#### Activity:
Tally the lines below containing the word "trabalho" and give that total alone.

#### Saved data entries:
....................
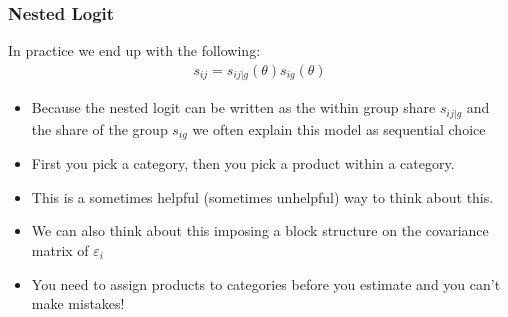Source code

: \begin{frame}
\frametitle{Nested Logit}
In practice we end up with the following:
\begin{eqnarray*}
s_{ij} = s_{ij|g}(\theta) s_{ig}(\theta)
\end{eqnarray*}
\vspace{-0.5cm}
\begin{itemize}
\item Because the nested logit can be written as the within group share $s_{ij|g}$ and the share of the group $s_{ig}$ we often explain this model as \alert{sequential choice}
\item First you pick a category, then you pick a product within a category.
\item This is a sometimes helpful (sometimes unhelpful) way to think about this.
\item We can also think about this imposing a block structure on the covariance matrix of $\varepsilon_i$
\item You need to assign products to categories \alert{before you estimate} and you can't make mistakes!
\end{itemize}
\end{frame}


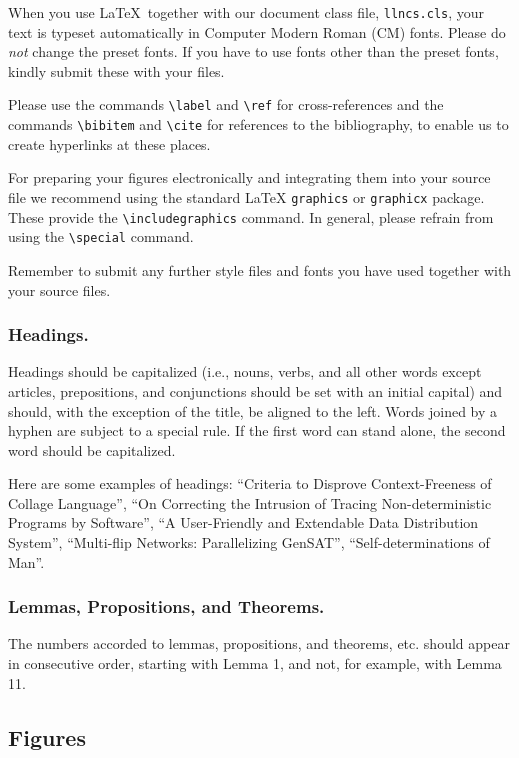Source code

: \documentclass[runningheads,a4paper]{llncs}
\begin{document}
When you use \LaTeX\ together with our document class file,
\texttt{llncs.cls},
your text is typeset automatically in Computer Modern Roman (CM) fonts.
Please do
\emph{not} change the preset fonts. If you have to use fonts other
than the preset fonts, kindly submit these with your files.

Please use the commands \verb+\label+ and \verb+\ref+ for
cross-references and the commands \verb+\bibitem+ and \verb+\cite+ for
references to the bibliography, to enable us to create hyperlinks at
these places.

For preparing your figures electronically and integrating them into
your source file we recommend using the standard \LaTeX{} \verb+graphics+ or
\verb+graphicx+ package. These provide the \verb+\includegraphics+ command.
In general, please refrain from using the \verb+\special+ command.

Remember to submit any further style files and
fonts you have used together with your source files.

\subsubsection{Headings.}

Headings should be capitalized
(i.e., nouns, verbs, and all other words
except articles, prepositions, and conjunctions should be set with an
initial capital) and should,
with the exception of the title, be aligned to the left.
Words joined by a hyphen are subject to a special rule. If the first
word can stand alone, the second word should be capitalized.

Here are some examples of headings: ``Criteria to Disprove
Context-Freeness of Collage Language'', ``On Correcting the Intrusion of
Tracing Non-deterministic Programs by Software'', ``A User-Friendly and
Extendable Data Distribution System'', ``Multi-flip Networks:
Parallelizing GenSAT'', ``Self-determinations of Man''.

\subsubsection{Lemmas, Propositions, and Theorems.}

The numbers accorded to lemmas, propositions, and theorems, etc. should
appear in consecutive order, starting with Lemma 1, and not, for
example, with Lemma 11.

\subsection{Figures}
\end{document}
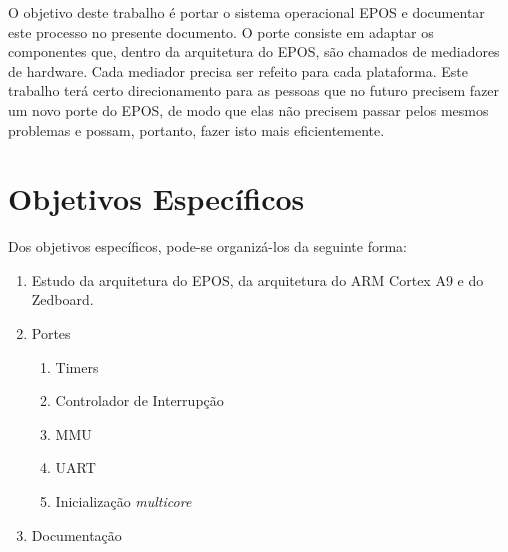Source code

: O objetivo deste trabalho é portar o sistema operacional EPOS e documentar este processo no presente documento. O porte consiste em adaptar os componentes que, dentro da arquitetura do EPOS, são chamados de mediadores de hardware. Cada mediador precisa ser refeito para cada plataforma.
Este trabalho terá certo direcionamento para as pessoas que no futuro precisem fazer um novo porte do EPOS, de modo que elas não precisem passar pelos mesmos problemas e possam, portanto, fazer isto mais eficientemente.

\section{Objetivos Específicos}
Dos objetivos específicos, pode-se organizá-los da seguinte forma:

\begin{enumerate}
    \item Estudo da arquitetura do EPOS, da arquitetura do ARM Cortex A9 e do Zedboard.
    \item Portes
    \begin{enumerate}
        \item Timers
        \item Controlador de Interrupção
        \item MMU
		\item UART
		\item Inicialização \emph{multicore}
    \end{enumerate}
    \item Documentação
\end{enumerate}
....................
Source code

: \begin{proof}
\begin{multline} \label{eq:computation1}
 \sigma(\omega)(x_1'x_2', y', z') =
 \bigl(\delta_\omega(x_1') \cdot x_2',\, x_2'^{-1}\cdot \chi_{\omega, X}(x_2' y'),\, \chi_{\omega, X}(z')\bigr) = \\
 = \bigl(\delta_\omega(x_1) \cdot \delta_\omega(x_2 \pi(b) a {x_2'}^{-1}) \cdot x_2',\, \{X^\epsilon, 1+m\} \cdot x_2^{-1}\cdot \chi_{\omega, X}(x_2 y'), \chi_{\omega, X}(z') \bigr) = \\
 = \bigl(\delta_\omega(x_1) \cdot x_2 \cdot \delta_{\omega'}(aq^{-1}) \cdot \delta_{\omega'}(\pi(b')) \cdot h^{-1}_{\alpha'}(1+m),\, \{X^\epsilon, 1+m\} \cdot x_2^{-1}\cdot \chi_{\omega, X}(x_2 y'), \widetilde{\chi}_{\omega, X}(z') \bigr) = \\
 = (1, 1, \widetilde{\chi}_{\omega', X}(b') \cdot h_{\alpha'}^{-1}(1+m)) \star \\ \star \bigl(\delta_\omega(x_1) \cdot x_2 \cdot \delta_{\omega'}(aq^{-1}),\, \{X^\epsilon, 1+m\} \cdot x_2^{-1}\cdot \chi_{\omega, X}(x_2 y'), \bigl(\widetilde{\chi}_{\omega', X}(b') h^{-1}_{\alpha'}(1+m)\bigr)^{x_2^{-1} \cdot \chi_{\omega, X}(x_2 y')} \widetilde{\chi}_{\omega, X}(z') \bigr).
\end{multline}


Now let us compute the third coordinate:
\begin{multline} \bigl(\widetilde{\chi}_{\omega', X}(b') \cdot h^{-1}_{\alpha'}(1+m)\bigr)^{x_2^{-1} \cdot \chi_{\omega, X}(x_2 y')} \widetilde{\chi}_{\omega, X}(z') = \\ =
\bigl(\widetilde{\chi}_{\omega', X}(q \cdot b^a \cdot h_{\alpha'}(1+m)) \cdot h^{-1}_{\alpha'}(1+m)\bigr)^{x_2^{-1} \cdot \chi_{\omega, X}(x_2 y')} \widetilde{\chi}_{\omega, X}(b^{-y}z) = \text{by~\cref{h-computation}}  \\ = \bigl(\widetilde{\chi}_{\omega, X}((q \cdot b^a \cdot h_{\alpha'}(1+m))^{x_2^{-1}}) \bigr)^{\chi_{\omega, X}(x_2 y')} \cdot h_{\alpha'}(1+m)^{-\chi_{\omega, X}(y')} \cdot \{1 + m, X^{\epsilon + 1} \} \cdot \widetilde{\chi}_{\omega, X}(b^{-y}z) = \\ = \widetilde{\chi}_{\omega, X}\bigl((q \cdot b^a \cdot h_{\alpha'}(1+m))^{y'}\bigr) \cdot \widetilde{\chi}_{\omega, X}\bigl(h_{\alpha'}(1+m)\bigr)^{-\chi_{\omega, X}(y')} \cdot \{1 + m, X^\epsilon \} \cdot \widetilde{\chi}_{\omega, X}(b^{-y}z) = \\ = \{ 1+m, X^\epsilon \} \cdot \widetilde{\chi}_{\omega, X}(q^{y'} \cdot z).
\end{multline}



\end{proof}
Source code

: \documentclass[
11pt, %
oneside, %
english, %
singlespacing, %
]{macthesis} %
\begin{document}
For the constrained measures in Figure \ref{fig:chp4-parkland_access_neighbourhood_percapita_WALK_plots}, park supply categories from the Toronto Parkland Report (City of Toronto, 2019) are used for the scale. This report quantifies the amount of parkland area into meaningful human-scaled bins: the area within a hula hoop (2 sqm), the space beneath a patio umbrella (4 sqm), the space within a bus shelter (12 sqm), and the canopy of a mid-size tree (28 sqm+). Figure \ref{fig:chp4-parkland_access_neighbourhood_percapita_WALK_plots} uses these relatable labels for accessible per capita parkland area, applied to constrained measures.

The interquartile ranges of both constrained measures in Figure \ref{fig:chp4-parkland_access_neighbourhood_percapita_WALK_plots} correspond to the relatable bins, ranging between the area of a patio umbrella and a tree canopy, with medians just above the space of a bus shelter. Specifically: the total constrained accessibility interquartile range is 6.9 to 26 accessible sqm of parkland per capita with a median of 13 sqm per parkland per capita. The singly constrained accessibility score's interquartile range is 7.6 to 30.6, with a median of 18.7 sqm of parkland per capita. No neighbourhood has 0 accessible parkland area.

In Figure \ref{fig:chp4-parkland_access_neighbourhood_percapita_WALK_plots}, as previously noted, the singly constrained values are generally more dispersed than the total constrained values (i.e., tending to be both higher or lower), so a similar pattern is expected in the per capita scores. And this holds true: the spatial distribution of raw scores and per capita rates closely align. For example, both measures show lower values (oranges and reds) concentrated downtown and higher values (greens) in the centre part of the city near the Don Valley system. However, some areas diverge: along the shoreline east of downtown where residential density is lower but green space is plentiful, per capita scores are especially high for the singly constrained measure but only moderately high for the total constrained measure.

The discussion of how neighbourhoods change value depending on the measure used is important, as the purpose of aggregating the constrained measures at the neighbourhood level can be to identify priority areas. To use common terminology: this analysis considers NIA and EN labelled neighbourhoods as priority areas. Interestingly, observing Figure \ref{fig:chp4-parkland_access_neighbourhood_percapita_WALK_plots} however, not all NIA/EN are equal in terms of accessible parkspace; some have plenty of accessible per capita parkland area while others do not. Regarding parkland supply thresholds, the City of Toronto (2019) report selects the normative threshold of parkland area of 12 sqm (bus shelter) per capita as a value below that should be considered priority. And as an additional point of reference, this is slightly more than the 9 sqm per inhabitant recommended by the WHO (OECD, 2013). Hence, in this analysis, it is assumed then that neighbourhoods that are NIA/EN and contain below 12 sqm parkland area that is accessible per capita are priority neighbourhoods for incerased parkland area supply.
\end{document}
....................
#### Answer to this task:
2